▶ _WHAT YOU ARE ASKED TO DO_: Each record must come back unchanged in your answer, stripped of its images.
[[ MATERIAL FOR THE TASK, beginning ]]
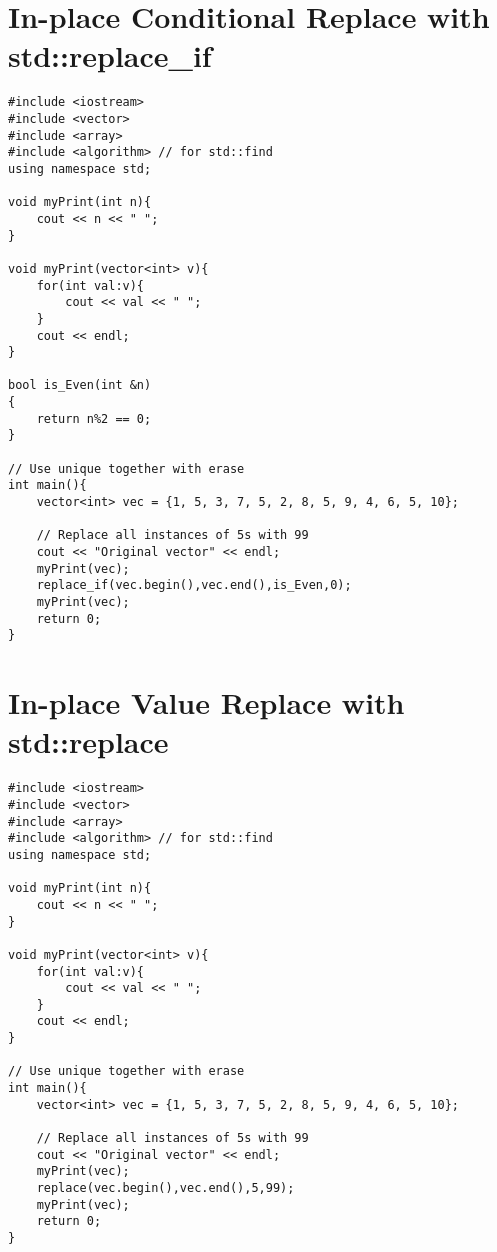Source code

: \documentclass[12pt]{article}
\begin{document}
\section*{In-place Conditional Replace with std::replace_if}
\begin{verbatim}
#include <iostream>
#include <vector>
#include <array>
#include <algorithm> // for std::find
using namespace std;

void myPrint(int n){
    cout << n << " ";
}

void myPrint(vector<int> v){
    for(int val:v){
        cout << val << " ";
    }
    cout << endl;
}

bool is_Even(int &n)
{
    return n%2 == 0;
}

// Use unique together with erase
int main(){
    vector<int> vec = {1, 5, 3, 7, 5, 2, 8, 5, 9, 4, 6, 5, 10};

    // Replace all instances of 5s with 99
    cout << "Original vector" << endl;
    myPrint(vec);
    replace_if(vec.begin(),vec.end(),is_Even,0);
    myPrint(vec);
    return 0;
}
\end{verbatim}


\section*{In-place Value Replace with std::replace}
\begin{verbatim}
#include <iostream>
#include <vector>
#include <array>
#include <algorithm> // for std::find
using namespace std;

void myPrint(int n){
    cout << n << " ";
}

void myPrint(vector<int> v){
    for(int val:v){
        cout << val << " ";
    }
    cout << endl;
}

// Use unique together with erase
int main(){
    vector<int> vec = {1, 5, 3, 7, 5, 2, 8, 5, 9, 4, 6, 5, 10};

    // Replace all instances of 5s with 99
    cout << "Original vector" << endl;
    myPrint(vec);
    replace(vec.begin(),vec.end(),5,99);
    myPrint(vec);
    return 0;
}
\end{verbatim}
\end{document}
[[ MATERIAL FOR THE TASK, end ]]
▶ _OUTPUT OF THE EXERCISE_:
Source code

: \documentclass[12pt]{article}
\begin{document}
\section*{In-place Conditional Replace with std::replace_if}
\begin{verbatim}
#include <iostream>
#include <vector>
#include <array>
#include <algorithm> // for std::find
using namespace std;

void myPrint(int n){
    cout << n << " ";
}

void myPrint(vector<int> v){
    for(int val:v){
        cout << val << " ";
    }
    cout << endl;
}

bool is_Even(int &n)
{
    return n%2 == 0;
}

// Use unique together with erase
int main(){
    vector<int> vec = {1, 5, 3, 7, 5, 2, 8, 5, 9, 4, 6, 5, 10};

    // Replace all instances of 5s with 99
    cout << "Original vector" << endl;
    myPrint(vec);
    replace_if(vec.begin(),vec.end(),is_Even,0);
    myPrint(vec);
    return 0;
}
\end{verbatim}


\section*{In-place Value Replace with std::replace}
\begin{verbatim}
#include <iostream>
#include <vector>
#include <array>
#include <algorithm> // for std::find
using namespace std;

void myPrint(int n){
    cout << n << " ";
}

void myPrint(vector<int> v){
    for(int val:v){
        cout << val << " ";
    }
    cout << endl;
}

// Use unique together with erase
int main(){
    vector<int> vec = {1, 5, 3, 7, 5, 2, 8, 5, 9, 4, 6, 5, 10};

    // Replace all instances of 5s with 99
    cout << "Original vector" << endl;
    myPrint(vec);
    replace(vec.begin(),vec.end(),5,99);
    myPrint(vec);
    return 0;
}
\end{verbatim}
\end{document}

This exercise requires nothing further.